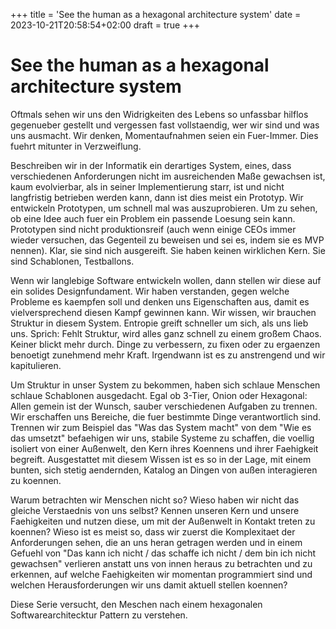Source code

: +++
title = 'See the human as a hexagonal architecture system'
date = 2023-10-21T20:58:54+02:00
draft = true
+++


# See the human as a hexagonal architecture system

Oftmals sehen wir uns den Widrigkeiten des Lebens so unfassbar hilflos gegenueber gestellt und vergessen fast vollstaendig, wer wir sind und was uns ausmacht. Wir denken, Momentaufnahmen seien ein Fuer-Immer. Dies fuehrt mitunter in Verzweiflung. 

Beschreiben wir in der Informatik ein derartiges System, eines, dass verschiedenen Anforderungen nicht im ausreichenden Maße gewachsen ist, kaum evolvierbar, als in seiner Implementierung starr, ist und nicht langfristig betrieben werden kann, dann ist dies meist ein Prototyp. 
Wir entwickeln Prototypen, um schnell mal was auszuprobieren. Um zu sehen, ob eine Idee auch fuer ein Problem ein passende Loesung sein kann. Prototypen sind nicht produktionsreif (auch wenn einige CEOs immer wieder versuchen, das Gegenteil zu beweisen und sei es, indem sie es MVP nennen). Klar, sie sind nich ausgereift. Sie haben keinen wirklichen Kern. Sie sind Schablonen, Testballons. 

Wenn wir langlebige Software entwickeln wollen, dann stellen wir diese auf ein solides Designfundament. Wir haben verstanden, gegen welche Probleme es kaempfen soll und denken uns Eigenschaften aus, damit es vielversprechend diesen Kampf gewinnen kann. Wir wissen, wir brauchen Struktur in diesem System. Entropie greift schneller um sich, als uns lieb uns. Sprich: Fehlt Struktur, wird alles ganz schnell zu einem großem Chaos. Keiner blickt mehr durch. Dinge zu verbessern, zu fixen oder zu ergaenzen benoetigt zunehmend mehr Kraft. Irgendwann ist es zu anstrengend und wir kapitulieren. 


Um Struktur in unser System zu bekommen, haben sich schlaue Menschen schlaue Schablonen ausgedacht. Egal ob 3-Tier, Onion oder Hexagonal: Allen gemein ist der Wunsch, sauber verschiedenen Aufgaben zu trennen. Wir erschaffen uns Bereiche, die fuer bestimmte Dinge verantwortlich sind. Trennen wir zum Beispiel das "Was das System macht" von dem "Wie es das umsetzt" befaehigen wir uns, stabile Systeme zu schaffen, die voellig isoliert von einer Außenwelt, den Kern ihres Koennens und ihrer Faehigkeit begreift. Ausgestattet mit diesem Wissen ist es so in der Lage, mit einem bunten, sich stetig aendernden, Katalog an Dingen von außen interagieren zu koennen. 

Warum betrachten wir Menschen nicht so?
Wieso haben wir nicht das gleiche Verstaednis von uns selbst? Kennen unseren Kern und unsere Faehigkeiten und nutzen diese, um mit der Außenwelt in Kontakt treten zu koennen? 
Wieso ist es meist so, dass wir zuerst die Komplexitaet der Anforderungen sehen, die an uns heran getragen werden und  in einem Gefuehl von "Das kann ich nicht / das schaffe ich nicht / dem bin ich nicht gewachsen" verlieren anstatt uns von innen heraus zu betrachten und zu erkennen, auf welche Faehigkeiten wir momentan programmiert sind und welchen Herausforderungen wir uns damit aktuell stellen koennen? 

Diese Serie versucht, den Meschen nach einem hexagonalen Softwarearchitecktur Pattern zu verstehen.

::::::::

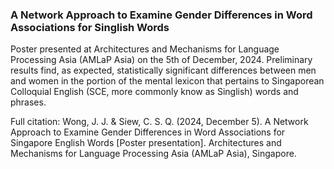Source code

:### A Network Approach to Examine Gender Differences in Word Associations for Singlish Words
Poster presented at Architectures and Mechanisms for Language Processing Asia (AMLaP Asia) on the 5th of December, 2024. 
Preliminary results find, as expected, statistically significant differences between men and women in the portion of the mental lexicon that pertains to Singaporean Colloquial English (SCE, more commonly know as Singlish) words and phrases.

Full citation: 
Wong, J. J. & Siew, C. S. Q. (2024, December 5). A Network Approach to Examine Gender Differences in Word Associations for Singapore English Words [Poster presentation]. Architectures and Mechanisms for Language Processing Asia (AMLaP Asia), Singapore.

::::::::

Exercise directions
Given the records above, reproduce precisely and only the lines between the line holding "# See the human" and the line holding "Wir entwickeln Prototypen, um", inclusive.

Response for this exercise
# See the human as a hexagonal architecture system

Oftmals sehen wir uns den Widrigkeiten des Lebens so unfassbar hilflos gegenueber gestellt und vergessen fast vollstaendig, wer wir sind und was uns ausmacht. Wir denken, Momentaufnahmen seien ein Fuer-Immer. Dies fuehrt mitunter in Verzweiflung. 

Beschreiben wir in der Informatik ein derartiges System, eines, dass verschiedenen Anforderungen nicht im ausreichenden Maße gewachsen ist, kaum evolvierbar, als in seiner Implementierung starr, ist und nicht langfristig betrieben werden kann, dann ist dies meist ein Prototyp. 
Wir entwickeln Prototypen, um schnell mal was auszuprobieren. Um zu sehen, ob eine Idee auch fuer ein Problem ein passende Loesung sein kann. Prototypen sind nicht produktionsreif (auch wenn einige CEOs immer wieder versuchen, das Gegenteil zu beweisen und sei es, indem sie es MVP nennen). Klar, sie sind nich ausgereift. Sie haben keinen wirklichen Kern. Sie sind Schablonen, Testballons. 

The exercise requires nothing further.